__Data for this task__.
↓↓↓

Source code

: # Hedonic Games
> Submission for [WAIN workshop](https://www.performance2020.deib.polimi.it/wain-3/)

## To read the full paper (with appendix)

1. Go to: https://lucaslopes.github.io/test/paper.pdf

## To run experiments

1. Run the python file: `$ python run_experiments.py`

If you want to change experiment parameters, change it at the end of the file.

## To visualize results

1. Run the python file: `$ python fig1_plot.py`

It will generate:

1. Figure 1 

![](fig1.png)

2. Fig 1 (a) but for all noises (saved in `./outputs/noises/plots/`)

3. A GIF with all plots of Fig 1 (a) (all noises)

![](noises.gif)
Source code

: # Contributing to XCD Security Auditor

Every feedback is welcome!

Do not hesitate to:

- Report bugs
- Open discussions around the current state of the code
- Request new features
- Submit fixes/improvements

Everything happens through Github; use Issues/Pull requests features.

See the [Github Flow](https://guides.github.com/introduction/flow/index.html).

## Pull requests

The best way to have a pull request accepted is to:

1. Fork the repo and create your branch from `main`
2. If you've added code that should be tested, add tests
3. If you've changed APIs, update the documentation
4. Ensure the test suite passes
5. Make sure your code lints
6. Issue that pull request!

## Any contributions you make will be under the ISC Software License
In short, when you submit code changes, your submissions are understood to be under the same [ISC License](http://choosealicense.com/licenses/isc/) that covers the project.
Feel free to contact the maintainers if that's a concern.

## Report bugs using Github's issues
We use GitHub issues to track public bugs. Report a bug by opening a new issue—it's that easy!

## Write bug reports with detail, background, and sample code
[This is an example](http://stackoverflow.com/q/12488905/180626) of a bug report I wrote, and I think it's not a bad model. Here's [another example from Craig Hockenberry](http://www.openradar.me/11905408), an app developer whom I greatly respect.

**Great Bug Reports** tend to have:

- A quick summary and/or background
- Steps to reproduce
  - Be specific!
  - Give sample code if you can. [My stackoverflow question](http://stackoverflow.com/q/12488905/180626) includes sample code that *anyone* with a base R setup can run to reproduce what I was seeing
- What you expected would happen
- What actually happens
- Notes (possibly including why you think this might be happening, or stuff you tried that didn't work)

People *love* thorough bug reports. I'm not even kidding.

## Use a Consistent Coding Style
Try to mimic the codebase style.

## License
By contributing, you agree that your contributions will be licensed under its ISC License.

↑↑↑
↓↓↓

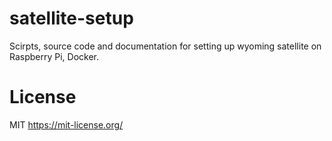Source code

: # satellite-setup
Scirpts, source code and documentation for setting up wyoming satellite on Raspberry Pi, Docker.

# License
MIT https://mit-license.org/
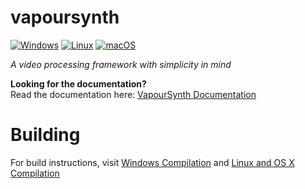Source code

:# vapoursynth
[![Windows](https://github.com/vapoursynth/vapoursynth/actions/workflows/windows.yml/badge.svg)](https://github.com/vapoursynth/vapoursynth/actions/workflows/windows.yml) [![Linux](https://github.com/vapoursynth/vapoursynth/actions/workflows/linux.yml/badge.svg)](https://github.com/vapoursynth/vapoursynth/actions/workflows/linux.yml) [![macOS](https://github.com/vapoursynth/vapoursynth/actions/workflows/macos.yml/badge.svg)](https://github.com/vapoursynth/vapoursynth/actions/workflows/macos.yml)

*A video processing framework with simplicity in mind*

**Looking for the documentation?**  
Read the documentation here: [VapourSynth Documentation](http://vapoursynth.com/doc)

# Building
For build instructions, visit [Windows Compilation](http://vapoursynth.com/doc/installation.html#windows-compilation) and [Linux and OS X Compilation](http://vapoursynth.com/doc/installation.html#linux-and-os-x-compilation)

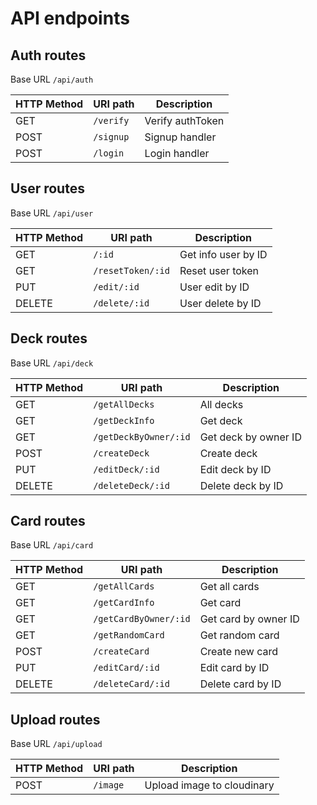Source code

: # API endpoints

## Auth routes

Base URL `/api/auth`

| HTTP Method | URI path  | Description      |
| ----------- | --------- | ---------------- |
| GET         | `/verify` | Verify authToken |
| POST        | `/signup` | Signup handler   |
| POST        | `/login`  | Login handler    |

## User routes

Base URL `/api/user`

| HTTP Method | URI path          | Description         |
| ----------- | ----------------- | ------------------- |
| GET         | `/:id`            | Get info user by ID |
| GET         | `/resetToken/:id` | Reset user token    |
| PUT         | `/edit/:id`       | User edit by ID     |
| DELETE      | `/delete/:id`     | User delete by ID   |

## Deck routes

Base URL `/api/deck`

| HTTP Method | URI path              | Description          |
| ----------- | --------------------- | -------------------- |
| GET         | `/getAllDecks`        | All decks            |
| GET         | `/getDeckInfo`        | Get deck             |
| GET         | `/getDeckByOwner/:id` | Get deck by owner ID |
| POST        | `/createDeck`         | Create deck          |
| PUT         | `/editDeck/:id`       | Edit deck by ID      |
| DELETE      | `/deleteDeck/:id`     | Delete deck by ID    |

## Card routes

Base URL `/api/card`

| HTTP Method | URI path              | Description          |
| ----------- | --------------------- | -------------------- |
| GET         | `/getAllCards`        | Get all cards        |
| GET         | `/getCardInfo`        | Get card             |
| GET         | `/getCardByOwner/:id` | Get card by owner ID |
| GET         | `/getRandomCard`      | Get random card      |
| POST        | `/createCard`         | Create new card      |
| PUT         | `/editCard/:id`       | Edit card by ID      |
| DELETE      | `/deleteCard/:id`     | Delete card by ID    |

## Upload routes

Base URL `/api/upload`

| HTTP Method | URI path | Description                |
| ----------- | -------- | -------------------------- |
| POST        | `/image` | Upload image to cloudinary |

↑↑↑
↓↓↓

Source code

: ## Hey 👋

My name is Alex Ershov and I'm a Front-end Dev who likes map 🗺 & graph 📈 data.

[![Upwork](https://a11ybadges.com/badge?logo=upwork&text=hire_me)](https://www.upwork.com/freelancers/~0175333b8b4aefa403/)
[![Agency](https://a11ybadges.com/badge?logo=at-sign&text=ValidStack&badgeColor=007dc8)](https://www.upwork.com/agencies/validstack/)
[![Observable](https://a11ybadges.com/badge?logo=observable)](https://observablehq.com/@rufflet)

↑↑↑

__Your assignment__. Note down each line above where the word "file" occurs.

__Task result__.
1. Run the python file: `$ python run_experiments.py`
If you want to change experiment parameters, change it at the end of the file.
1. Run the python file: `$ python fig1_plot.py`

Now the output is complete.